One hour after the Hunter Brothers landed, while still wrapped in blankets in one of Chicago's Loop hotels, they were presented with a check for $4,342 by a Blue Ribbon Malt representative. No mention of this amount was included in your story. . . .
N. B. LANGWORTHY
Chicago, Ill.
Americanism
Sirs:
I noticed with interest your comment in TIME of July 14 on the Chicago American Dictionary, and your footnote stating that the first use of the word "Americanism" occurs in the Pennsylvania Gazette of 1797.
The word was invented by President John Witherspoon of Princeton and was used by him in his Druid Essays as early as 1781. The circumstances are mentioned in the second volume of my biography of Dr. Witherspoon (pp. 113-115). The Oxford Dictionary credits him with the creation of the word, but misstates the date.
V. LANSING COLLINS
Greensboro, Vt.
The above, and any other corrections reported, will be forwarded to Lexicographer Sir William Craigie.--ED.
Tom Thumb's Address
Sirs:
Bully story on Tom Thumb from Tennessee (TIME, July 14).

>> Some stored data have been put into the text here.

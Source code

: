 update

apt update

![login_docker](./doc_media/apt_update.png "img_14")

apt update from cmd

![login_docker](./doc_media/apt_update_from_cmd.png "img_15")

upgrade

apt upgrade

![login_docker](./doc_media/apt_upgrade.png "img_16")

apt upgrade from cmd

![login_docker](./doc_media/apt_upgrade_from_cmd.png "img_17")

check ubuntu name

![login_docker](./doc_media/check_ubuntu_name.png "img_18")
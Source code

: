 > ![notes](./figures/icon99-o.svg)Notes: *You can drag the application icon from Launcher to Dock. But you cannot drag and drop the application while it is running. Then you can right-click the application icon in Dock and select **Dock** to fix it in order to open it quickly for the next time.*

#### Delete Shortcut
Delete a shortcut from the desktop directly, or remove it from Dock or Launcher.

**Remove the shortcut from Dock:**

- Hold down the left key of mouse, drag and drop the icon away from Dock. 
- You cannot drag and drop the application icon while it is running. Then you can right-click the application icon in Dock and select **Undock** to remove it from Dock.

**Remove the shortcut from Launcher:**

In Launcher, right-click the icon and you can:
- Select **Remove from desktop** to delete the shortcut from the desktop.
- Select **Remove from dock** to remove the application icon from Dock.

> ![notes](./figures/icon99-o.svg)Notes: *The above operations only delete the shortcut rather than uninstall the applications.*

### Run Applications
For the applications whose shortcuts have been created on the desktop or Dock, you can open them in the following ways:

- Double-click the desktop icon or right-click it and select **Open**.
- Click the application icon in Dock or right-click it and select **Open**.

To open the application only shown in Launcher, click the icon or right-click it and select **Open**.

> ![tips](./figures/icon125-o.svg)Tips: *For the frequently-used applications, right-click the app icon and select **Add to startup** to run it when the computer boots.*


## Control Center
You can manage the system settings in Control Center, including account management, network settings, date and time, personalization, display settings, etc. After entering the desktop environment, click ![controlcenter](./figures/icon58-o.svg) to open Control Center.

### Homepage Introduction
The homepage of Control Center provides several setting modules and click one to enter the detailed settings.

Interesting, of course, but you didn't tell me where I could get in touch with Garnet Carter. . . .
JAMES L. WOOLSON
Oklahoma City, Okla.
Tom Thumb Golf of Tennessee can be reached thus: No. 405 Lexington Ave., New York City. But last fortnight, Garnet Carter sold his Tom Thumb Golf interest.
*No kin. no employe of President George Bain Everitt of Montgomery Ward & Co.